The memories of my dad congratulating me or saying "well done" are small in number. When I was a child my reaction was that somehow he wasn't interested, but now as I look back this feeling was simply born from the fact that every other adult in my life would congratulate me on successfully completing even the most menial of tasks. Now I cannot answer at this moment with absolute proof the question of "what came first?" (the chicken or the egg?) in terms of a child's desire for validation: does the parent create this desire or is it inherently present in our DNA. At this point it is most likely a part of our DNA, although what I have seen for myself is that our DNA is not set in stone. The development (or non-development) of the desire for validation would not spontaneously manifest simply because there is a genetic predisposition - the environment must contribute by creating events that cause the child to recognise that validation is in some way a "good thing", like a reward.
Obviously just because we feel rewarded or "good" about something doesn't mean that it is actually "good" for us. What I have come to recognise from my own childhood is that all the rewarding and congratulations that I got for every little thing I did caused me to start doing things not because I enjoyed them, but because I wanted that positive feeling of being rewarded.
So back to my memories of my dad: he did not say "well done" for the things that I apparently enjoyed doing. For example, when I was a girl I went to a horse riding school and competed in a little event. I perceived that my dad showed no interest in my little tournament - but in reality I was supposed to be doing this because I wanted to - because I enjoyed it - but my experience became more about wanting to get recognition for doing this thing that was supposed to be just about me having a good time. In this respect, the constant validation that children get creates the outcome of the child no longer doing things out of self enjoyment, but out of a desire for that positive feeling from being told how fantastic they are.
In terms of my own experience, I can now clearly see the benefit of my dad's actions. He only would congratulate me or tell me he was proud when I actually accomplished something of note, and even that was not so much a "congratulations" but more of an acknowledgement of what I had done and a reflective discussion.

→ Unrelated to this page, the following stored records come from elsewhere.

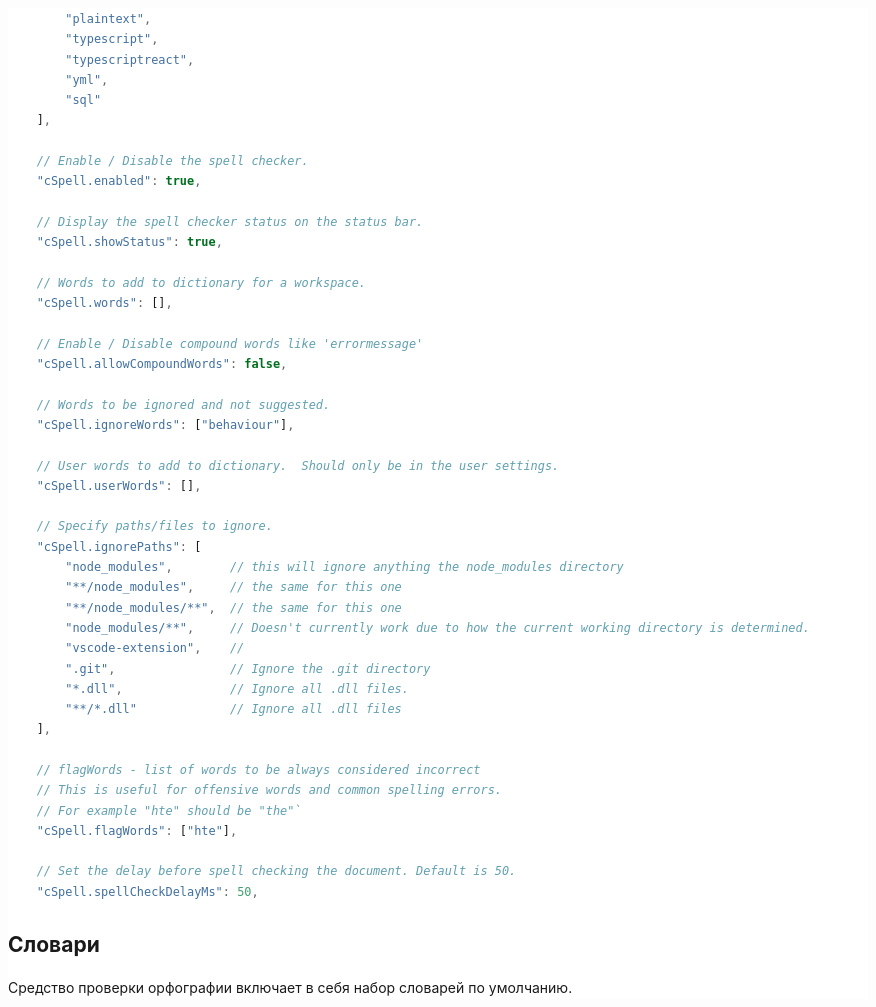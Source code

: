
 ```javascript
        "plaintext",
        "typescript",
        "typescriptreact",
        "yml",
        "sql"
    ],

    // Enable / Disable the spell checker.
    "cSpell.enabled": true,

    // Display the spell checker status on the status bar.
    "cSpell.showStatus": true,

    // Words to add to dictionary for a workspace.
    "cSpell.words": [],

    // Enable / Disable compound words like 'errormessage'
    "cSpell.allowCompoundWords": false,

    // Words to be ignored and not suggested.
    "cSpell.ignoreWords": ["behaviour"],

    // User words to add to dictionary.  Should only be in the user settings.
    "cSpell.userWords": [],

    // Specify paths/files to ignore.
    "cSpell.ignorePaths": [
        "node_modules",        // this will ignore anything the node_modules directory
        "**/node_modules",     // the same for this one
        "**/node_modules/**",  // the same for this one
        "node_modules/**",     // Doesn't currently work due to how the current working directory is determined.
        "vscode-extension",    //
        ".git",                // Ignore the .git directory
        "*.dll",               // Ignore all .dll files.
        "**/*.dll"             // Ignore all .dll files
    ],

    // flagWords - list of words to be always considered incorrect
    // This is useful for offensive words and common spelling errors.
    // For example "hte" should be "the"`
    "cSpell.flagWords": ["hte"],

    // Set the delay before spell checking the document. Default is 50.
    "cSpell.spellCheckDelayMs": 50,
```

## Словари

Средство проверки орфографии включает в себя набор словарей по умолчанию.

I have to almost laugh - it is so difficult to describe how he would talk to you and bring such clarity to a point - I feel as though my words fall short. He encouraged me to do what I enjoyed simply because I enjoyed it. He did not tell me how great I was for actually doing something, he would just say "cool" - while on the other hand every other adult kept pushing the "well done" button, not realizing that in doing so they were creating the perfect habitat for dependance to take hold, which causes the desire for validation to outweigh the point of self expression.
In recent days I have been becoming more and more aware of how so much of our interactions with each other comes from the point of validating each other. Like with every other thing, the reason for this is simple: reciprocation. If I tell people that they are great, they will most likely tell me that I am great, so fulfilling my desire for validation. If I tell other people that I value them, they are more likely to tell me that they value me, so fulfilling my desire to be appreciated. We do not do things because we enjoy them, we do things that we determine will bring us the most positive feedback. We do not act according to the principle of "do unto another as you would like to be done unto you", we do things that will most benefit our self image. Obviously your self image depends on other people validating you constantly and your self image has become one of the most important things in your life because your entire childhood was about how fantastic you were.
In reflection, a child is so susceptible to developing the desire to make their parents (or other loved ones) happy because the entire design of growing up is based on the observing and internalizing of the environment with the goal of fitting in (in a very basic sense). The child becomes happy when the parent is happy, and the child becomes happy when the parent, whom the child loves dearly and respects completely (for a while at least), tells the child that they are magnificent. I am not saying that validation is "good" or "bad" - it is simply a tool we use in our relationships, but unfortunately it has been used in such a way that causes so many children today to be more focused on making other people proud than on their own direction and enjoyment in life.